The system was slow, fragile, and difficult to scale.
The Solution
I rebuilt the entire flow as a centralized Python ETL pipeline, replacing all department-specific scripts and standardizing how data moves across the organization.
1. Centralized Data Pipeline
All PHP scripts were consolidated into a single ETL service:
- Unified extraction rules
- Consistent transformation logic
- Centralized MySQL schema for student + attendance data
- Proper logging and observability
This eliminated conflicting updates and created a single source of truth.
2. IoT Ingestion for 64 Biometric Devices
Using pyzk, I redesigned the biometric ingestion engine:
- Concurrent polling instead of sequential
- Retry + backoff for unstable machines
- Per-device logging for daily visibility
- Automatic connection pooling
Result: Sync time reduced from hours to minutes.
3. Fixing the "N+1 Update" Pattern
The old system updated one row at a time.

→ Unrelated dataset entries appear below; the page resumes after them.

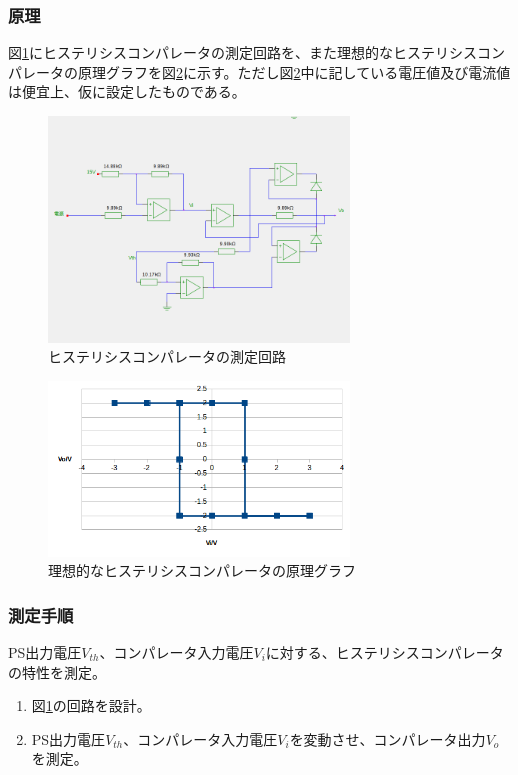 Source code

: \documentclass[11pt,a4j]{jsarticle}
\begin{document}
   \subsubsection{原理}
    
    図\ref{fig:histeri_tokusei}にヒステリシスコンパレータの測定回路を、また理想的なヒステリシスコンパレータの原理グラフを図\ref{fig:risou_histeri}に示す。ただし図\ref{fig:risou_histeri}中に記している電圧値及び電流値は便宜上、仮に設定したものである。
    
    \begin{figure}[htbp]
  \centering
  \includegraphics[width=8cm,clip]{histeri_tokusei.png}
  \caption{ヒステリシスコンパレータの測定回路}
  \label{fig:histeri_tokusei}
 \end{figure}%
    
    \begin{figure}[htbp]
  \centering
  \includegraphics[width=8cm,clip]{risou_histeri.png}
  \caption{理想的なヒステリシスコンパレータの原理グラフ}
  \label{fig:risou_histeri}
 \end{figure}
    
   \subsubsection{測定手順}
    PS出力電圧$V_{th}$、コンパレータ入力電圧$V_i$に対する、ヒステリシスコンパレータの特性を測定。
    \begin{enumerate}
    \item 図\ref{fig:histeri_tokusei}の回路を設計。
    \item PS出力電圧$V_{th}$、コンパレータ入力電圧$V_i$を変動させ、コンパレータ出力$V_o$を測定。
    \end{enumerate}
    
\end{document}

I replaced this with a batch-oriented ETL using Python + Pandas:
- Extract: Pull raw logs from devices
- Transform: Clean, deduplicate, and apply payroll rules in memory
- Load: Bulk insert using
executemanywith transaction safety
This removed the N+1 bottleneck and improved stability.
4. Twice-Daily Device Health Notifications
To eliminate last-minute payroll panic, I implemented automated health reports:
- Sent every morning and afternoon
- Show which devices are online, slow, or disconnected
- Notifies Support, Network, and Payroll teams
- Issues get fixed before payroll day instead of during crisis mode
This solved one of the organization’s biggest pain points.
The Result
The organization shifted from manual firefighting to a reliable, automated, and monitored system.
- Consistent data across all departments
- Predictable ETL runs via Systemd timers
- Visibility into machine health
- Dramatically faster sync (90%+ faster)
- No more “rush hour panic” during payroll cycles
While the ETL is significantly faster now, the new architecture provides a strong foundation for future optimization and scaling.